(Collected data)
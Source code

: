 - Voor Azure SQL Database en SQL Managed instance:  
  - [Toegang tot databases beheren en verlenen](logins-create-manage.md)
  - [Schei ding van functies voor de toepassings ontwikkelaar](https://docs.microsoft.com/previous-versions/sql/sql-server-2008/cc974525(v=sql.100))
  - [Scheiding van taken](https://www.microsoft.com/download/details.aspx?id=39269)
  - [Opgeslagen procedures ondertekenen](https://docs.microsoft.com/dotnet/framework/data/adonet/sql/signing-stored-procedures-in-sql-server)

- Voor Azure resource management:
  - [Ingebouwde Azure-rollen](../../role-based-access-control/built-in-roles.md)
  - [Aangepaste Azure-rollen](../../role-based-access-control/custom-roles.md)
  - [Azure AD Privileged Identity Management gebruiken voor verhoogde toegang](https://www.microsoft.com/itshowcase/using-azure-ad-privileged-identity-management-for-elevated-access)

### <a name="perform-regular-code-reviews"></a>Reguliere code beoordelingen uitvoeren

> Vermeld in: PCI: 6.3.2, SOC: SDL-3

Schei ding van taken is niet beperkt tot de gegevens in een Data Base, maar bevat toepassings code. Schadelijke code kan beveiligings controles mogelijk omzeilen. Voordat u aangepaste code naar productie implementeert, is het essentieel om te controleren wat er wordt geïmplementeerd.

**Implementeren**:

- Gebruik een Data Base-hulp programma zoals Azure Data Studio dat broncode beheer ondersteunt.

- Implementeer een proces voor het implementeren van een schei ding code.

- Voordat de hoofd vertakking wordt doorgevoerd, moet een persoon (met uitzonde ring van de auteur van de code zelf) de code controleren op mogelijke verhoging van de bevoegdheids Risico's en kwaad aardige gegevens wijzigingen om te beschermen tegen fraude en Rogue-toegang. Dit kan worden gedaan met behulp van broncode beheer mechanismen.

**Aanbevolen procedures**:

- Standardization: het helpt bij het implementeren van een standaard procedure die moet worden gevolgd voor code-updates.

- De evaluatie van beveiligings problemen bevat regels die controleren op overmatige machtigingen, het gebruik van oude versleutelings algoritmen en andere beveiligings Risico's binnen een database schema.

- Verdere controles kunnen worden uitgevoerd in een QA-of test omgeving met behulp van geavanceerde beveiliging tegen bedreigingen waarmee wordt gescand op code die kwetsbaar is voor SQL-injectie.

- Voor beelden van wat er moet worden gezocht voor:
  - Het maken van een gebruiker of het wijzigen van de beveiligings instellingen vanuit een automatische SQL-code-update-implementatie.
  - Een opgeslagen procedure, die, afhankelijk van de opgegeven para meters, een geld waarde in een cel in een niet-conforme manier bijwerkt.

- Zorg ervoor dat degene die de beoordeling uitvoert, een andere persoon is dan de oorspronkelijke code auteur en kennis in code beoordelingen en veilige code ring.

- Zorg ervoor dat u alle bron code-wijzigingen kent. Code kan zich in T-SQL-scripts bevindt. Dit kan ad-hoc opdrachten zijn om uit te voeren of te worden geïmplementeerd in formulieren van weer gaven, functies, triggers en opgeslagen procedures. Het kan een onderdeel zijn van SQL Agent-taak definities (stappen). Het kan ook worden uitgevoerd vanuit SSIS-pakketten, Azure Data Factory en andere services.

...

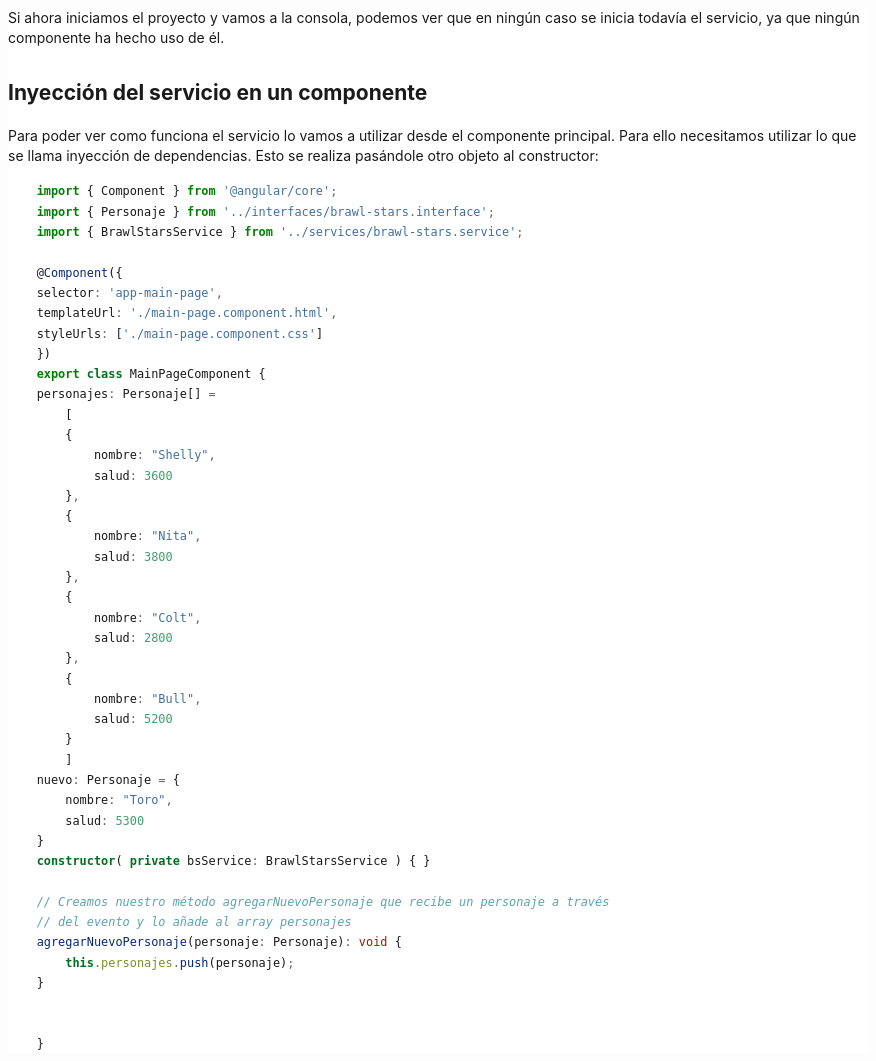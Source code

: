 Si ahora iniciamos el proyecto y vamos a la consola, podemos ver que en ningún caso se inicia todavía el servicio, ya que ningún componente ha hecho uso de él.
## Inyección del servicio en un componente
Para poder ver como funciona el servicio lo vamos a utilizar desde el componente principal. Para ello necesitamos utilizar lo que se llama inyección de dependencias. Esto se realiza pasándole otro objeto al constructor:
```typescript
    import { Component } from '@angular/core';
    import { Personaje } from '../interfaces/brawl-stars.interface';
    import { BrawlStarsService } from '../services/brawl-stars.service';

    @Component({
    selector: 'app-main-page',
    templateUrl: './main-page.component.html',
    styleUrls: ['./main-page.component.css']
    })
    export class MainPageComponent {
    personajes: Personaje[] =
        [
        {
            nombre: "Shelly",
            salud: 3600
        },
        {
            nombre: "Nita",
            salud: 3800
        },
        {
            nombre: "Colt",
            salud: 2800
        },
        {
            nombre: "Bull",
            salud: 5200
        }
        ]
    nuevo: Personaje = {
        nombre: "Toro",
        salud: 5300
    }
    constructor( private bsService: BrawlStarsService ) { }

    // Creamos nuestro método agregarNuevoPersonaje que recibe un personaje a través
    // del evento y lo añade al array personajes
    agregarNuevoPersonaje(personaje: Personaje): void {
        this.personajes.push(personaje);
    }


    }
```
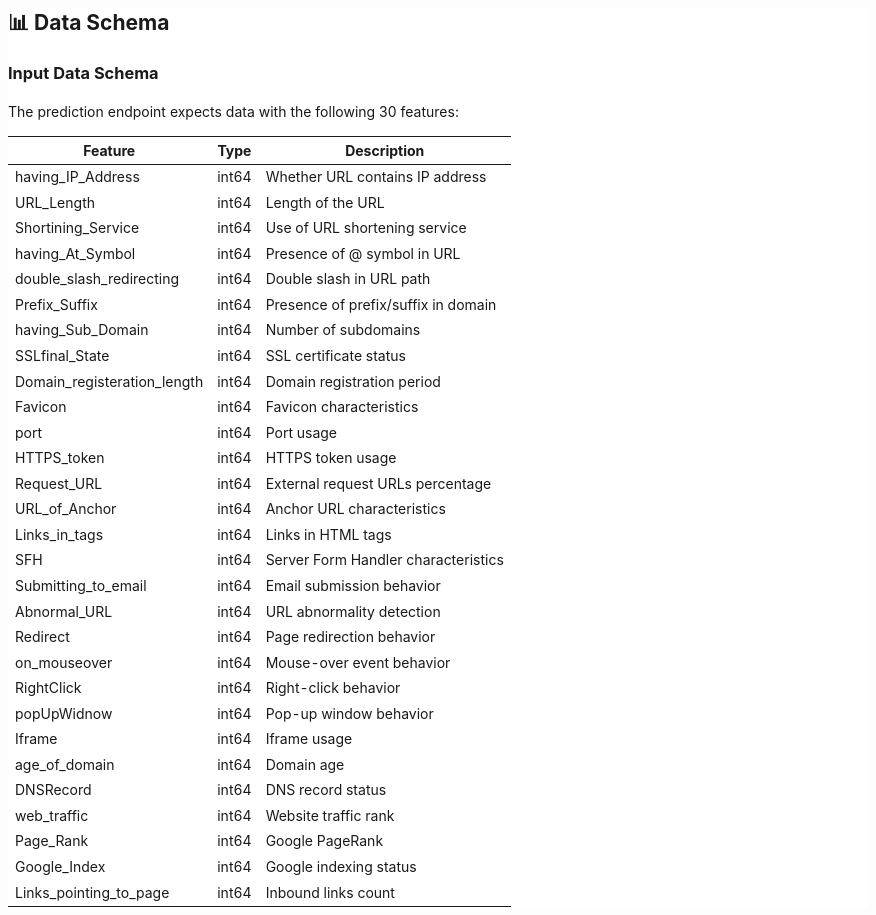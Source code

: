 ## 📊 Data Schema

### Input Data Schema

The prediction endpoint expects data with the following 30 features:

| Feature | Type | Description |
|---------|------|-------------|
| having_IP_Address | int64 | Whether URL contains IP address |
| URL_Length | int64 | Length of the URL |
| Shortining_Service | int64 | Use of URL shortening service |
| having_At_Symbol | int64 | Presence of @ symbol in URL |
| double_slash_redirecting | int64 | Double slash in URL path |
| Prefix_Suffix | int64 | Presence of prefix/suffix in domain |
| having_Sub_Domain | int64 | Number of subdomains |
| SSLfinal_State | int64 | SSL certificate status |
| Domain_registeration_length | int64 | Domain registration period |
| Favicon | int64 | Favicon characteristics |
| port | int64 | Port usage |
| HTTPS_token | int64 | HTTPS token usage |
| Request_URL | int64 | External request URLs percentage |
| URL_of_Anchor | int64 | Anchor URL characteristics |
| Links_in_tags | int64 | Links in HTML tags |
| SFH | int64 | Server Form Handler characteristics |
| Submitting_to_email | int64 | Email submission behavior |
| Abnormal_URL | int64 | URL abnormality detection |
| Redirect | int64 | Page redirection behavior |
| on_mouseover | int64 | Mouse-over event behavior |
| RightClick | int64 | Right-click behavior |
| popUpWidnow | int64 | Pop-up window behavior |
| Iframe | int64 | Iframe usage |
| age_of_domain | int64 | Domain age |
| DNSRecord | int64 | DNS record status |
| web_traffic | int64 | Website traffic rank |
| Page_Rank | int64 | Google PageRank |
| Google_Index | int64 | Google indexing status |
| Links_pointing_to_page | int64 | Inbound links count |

==

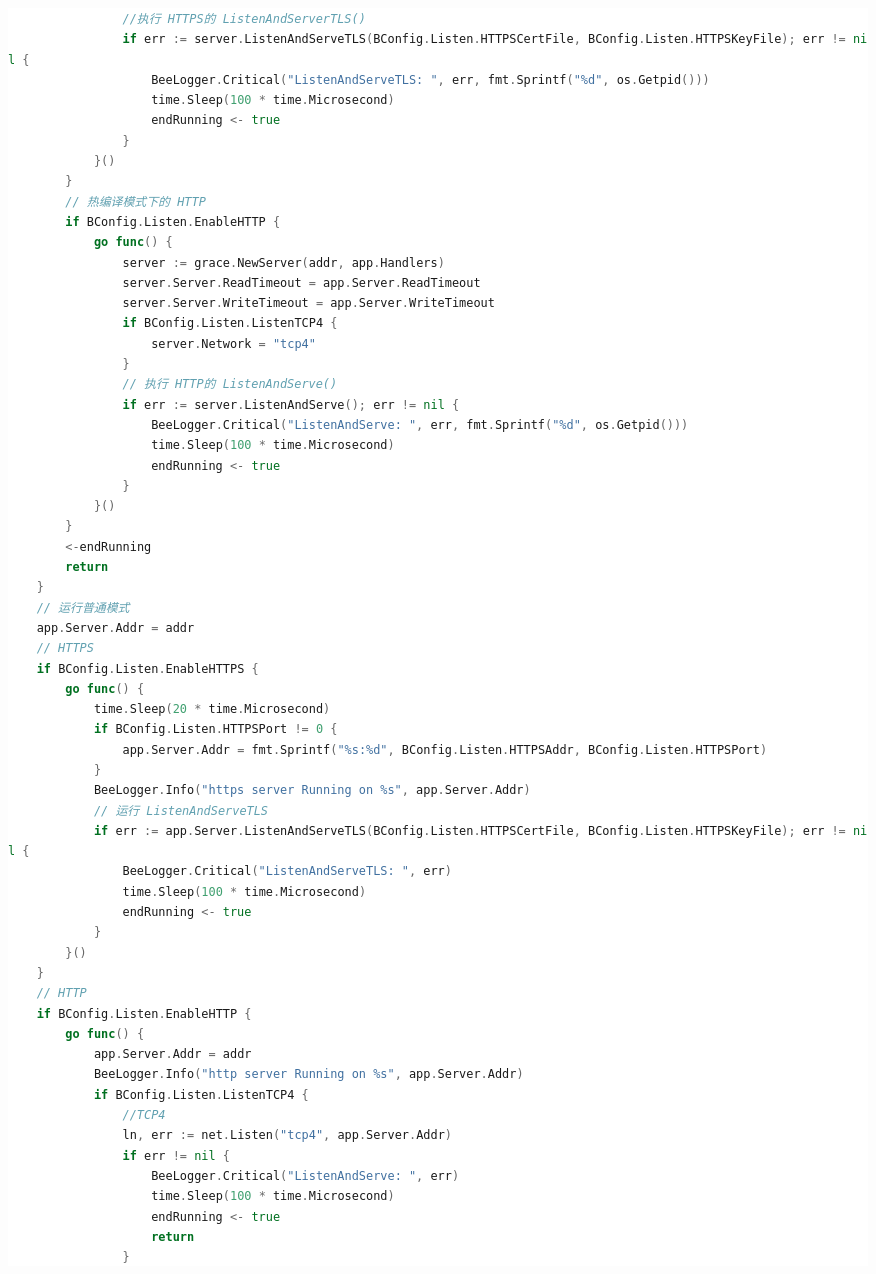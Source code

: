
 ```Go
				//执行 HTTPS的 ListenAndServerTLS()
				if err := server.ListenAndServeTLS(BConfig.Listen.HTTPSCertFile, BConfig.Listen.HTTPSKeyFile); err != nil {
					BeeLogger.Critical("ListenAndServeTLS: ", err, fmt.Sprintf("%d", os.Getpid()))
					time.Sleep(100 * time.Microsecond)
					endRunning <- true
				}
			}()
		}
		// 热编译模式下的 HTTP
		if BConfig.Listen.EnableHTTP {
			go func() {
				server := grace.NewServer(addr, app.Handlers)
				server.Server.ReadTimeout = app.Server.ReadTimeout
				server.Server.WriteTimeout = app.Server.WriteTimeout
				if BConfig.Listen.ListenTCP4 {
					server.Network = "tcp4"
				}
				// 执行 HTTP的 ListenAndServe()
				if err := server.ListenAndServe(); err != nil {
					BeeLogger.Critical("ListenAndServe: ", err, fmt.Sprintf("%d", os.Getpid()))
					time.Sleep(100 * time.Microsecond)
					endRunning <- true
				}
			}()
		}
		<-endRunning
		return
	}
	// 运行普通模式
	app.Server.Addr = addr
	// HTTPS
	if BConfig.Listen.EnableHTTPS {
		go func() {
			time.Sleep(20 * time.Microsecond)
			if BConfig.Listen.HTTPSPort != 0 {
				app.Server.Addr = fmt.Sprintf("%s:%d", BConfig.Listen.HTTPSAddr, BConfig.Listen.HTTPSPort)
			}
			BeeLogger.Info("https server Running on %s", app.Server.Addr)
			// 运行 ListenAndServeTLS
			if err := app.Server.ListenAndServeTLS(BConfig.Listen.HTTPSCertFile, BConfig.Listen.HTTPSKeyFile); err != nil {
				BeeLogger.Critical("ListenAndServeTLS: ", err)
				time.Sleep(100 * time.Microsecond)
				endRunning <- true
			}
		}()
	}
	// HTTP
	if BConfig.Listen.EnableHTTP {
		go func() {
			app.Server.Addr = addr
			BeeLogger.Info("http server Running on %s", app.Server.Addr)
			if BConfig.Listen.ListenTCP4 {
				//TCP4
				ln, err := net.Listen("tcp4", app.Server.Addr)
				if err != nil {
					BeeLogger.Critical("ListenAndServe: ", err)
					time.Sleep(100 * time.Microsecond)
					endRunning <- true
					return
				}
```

▶ [WHAT TO PRODUCE] What is needed is every line of the records above that contains the word "management".

▶ [WRITTEN ANSWER]
- Voor Azure resource management:
  - [Azure AD Privileged Identity Management gebruiken voor verhoogde toegang](https://www.microsoft.com/itshowcase/using-azure-ad-privileged-identity-management-for-elevated-access)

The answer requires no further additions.